I stiffen. He smiles.

“Where d’you live, Under Meddow, Tailors Landing? Somewhere the rent’s cheap, right? And with your taste in music, no shared accommodation, right? Single occupancy; twenty five percent off your council tax.”

He’s nodding as he talks, answering his own questions. The fire in my lower chest is taking a long time to die down - and frankly that scares me - but for the first time since I opened my eyes, I’m more scared of the pain than I am of the man in front of me. He’s bright and observant and very, very dangerous, but he’s also prone to lazy assumptions, and deeply in love with his own internal version of the world and omniscience. And fuck me if that doesn’t give me the barest sliver of a chance.

He doesn’t know me.

He doesn’t.

But it occurs to me fairly swiftly that, if I am to hold on to that merest sliver of (don’t say it don’t even think it) sliver, I need him to think that he does. Maybe better than I know myself, but at least as well as.

Oh, fuck me.

“Ha! On the fucking money, I see. Don’t feel bad mate. It’s not your fault. Fuck, it ain't even personal. It’s just… I needed someone single, you know? No flatmates; certainly no girlfriend or wife…”

Do his eyes narrow just slightly when he says that? Does his breath catch for a fraction of a second? Does mine? My heart pounds louder than ever, almost drowning out the Wolfmother in the background, and, in what I can only call (as a non-religious man) a moment of sublime grace, my abdomen sends an extra vicious spike of pain up and an involuntary sob escapes my throat. The smile that he smiles now is great and terrible - there is pity, and in the eyes a dark consuming blankness.

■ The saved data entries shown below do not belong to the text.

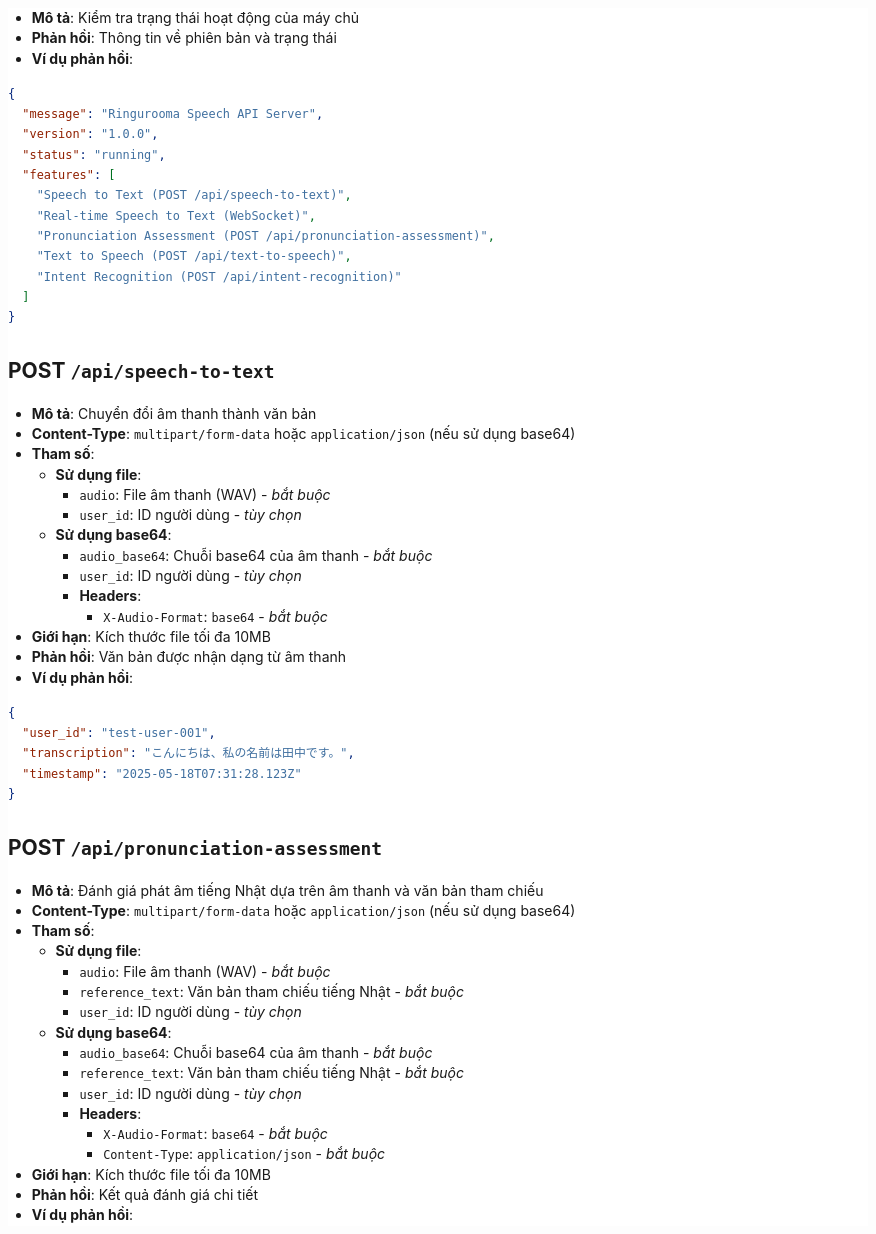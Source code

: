 - **Mô tả**: Kiểm tra trạng thái hoạt động của máy chủ
- **Phản hồi**: Thông tin về phiên bản và trạng thái
- **Ví dụ phản hồi**:

```json
{
  "message": "Ringurooma Speech API Server",
  "version": "1.0.0",
  "status": "running",
  "features": [
    "Speech to Text (POST /api/speech-to-text)",
    "Real-time Speech to Text (WebSocket)",
    "Pronunciation Assessment (POST /api/pronunciation-assessment)",
    "Text to Speech (POST /api/text-to-speech)",
    "Intent Recognition (POST /api/intent-recognition)"
  ]
}
```

## POST `/api/speech-to-text`

- **Mô tả**: Chuyển đổi âm thanh thành văn bản
- **Content-Type**: `multipart/form-data` hoặc `application/json` (nếu sử dụng base64)
- **Tham số**:
	- **Sử dụng file**:
		- `audio`: File âm thanh (WAV) - *bắt buộc*
	    - `user_id`: ID người dùng - *tùy chọn*
  - **Sử dụng base64**:
    - `audio_base64`: Chuỗi base64 của âm thanh - *bắt buộc*
    - `user_id`: ID người dùng - *tùy chọn*
    - **Headers**:
	    - `X-Audio-Format`: `base64` - *bắt buộc*
- **Giới hạn**: Kích thước file tối đa 10MB
- **Phản hồi**: Văn bản được nhận dạng từ âm thanh
- **Ví dụ phản hồi**:

```json
{
  "user_id": "test-user-001",
  "transcription": "こんにちは、私の名前は田中です。",
  "timestamp": "2025-05-18T07:31:28.123Z"
}
```

## POST `/api/pronunciation-assessment`

- **Mô tả**: Đánh giá phát âm tiếng Nhật dựa trên âm thanh và văn bản tham chiếu
- **Content-Type**: `multipart/form-data` hoặc `application/json` (nếu sử dụng base64)
- **Tham số**:
  - **Sử dụng file**:
    - `audio`: File âm thanh (WAV) - *bắt buộc*
    - `reference_text`: Văn bản tham chiếu tiếng Nhật - *bắt buộc*
    - `user_id`: ID người dùng - *tùy chọn*
  - **Sử dụng base64**:
    - `audio_base64`: Chuỗi base64 của âm thanh - *bắt buộc*
    - `reference_text`: Văn bản tham chiếu tiếng Nhật - *bắt buộc*
    - `user_id`: ID người dùng - *tùy chọn*
	- **Headers**:
		- `X-Audio-Format`: `base64` - *bắt buộc*
		- `Content-Type`: `application/json` - *bắt buộc*
- **Giới hạn**: Kích thước file tối đa 10MB
- **Phản hồi**: Kết quả đánh giá chi tiết
- **Ví dụ phản hồi**:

“So, there was someone, once? Shit, sorry geezer. But at least, you know, whatever happens in the next few hours, at least you felt that thing once, you know? Puts you above me, man. Forever. I don’t have it, you know? Never have. Never will.” Shrug. “Ah well. Anyway, that’s why you. You’re single and basically a loner, and no-one is going to miss you until it’s way too late. I mean, when I first clocked you biking past my door a couple weeks ago, I thought, fucking hell, talk about fate! I mean I don’t believe in that shit, you know, but still…”

Fun fact: people who insist they don’t believe in fate always do. I file this away deep.

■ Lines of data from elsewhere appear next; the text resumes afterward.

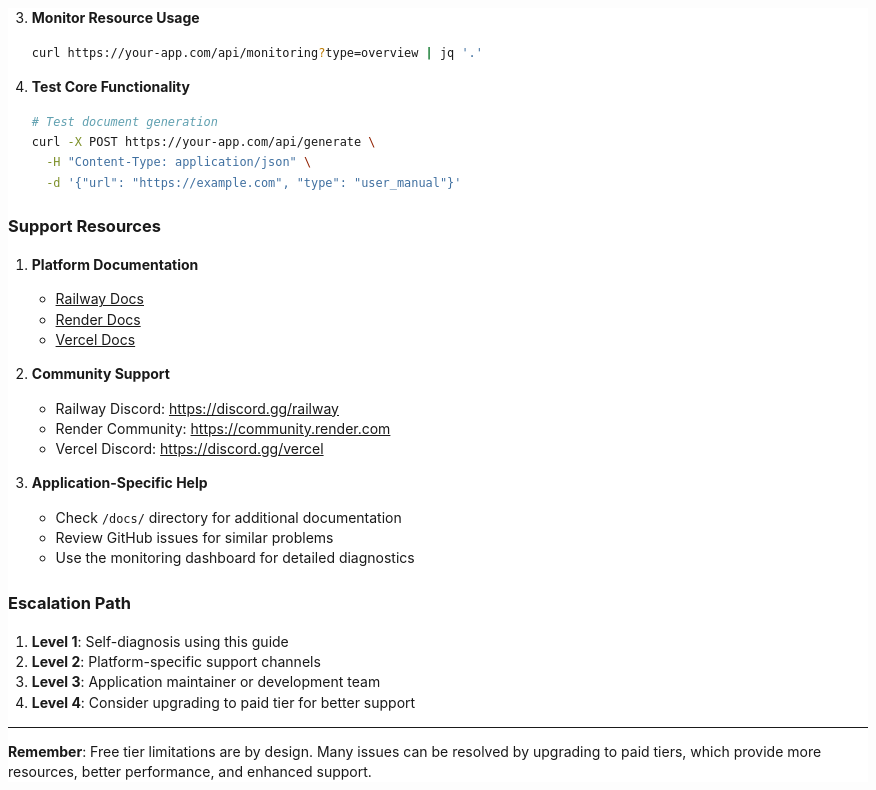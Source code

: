 3. **Monitor Resource Usage**
   ```bash
   curl https://your-app.com/api/monitoring?type=overview | jq '.'
   ```

4. **Test Core Functionality**
   ```bash
   # Test document generation
   curl -X POST https://your-app.com/api/generate \
     -H "Content-Type: application/json" \
     -d '{"url": "https://example.com", "type": "user_manual"}'
   ```

### Support Resources

1. **Platform Documentation**
   - [Railway Docs](https://docs.railway.app/)
   - [Render Docs](https://render.com/docs)
   - [Vercel Docs](https://vercel.com/docs)

2. **Community Support**
   - Railway Discord: https://discord.gg/railway
   - Render Community: https://community.render.com
   - Vercel Discord: https://discord.gg/vercel

3. **Application-Specific Help**
   - Check `/docs/` directory for additional documentation
   - Review GitHub issues for similar problems
   - Use the monitoring dashboard for detailed diagnostics

### Escalation Path

1. **Level 1**: Self-diagnosis using this guide
2. **Level 2**: Platform-specific support channels
3. **Level 3**: Application maintainer or development team
4. **Level 4**: Consider upgrading to paid tier for better support

---

**Remember**: Free tier limitations are by design. Many issues can be resolved by upgrading to paid tiers, which provide more resources, better performance, and enhanced support.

“Anyway,” his eyes focus firmly back on mine, and begin to harden, “That’s why you. As to the rest, the house is detached, and either side is empty so, you know, no danger there. The music’s been running at that volume for the last week, way into the early hours, not a single knock at the door. Good, eh?” Winning grin. “Triple glazing and the windows bricked, so: scream as much as you like! Now, unless you’ve got any questions…” He actually starts to rub his hands together. “Let’s get cracking!”

As he walks towards me, his hand reaches into his back pocket and pulls out a Stanley knife.

 

CHAPTER 4

 

He walks towards me, and I don’t ask any questions. The reasons are multiple (as in injuries, as in homicides): I can tell he doesn’t want me to ask a question, and that if I do, it won’t delay things any further in any case, and also there’s only one question in the world that matters to me right now and it’s one I can’t ask: how long was I out?

I know with absolute certainty that any chance I have of survival rests on the answer to that question. But that’s kind of the point, isn’t it? I mean, why on earth would I ask, if not the obvious reason? It’s a question that would give entirely too many answers to my new friend, and he’s far too bright not to draw the fairly simple implications and that shuts down that.

The other reason should be obvious - I’m all but paralysed with terror, at this point. I discover, as this young man walks towards me with a naked blade and Wolfmother seems to fade even further, as I meet the eyes of a man whose sole occupation and only concern is my pain and destruction, that terror and hope reside in the same places. These two kissing cousins (no, twins, right?) flutter, exactly as the cliché has it, in the heart and gut. They dance together in an uneven, shambling gait that induces arrhythmia and nausea. My breathing is speeding up - something I can’t control - but I somehow manage to keep it shallow. He moves closer, closer, slowly filling up more and more of my field of vision. When he’s almost on top of me, he squats, bringing us face-to-face. He holds the blade in his left hand, the point level with his eye, one thousand percent fake nonchalance, and smiles. I realise he’s chewing gum and, as he exhales, I get a face full of Juicy Fruit breath.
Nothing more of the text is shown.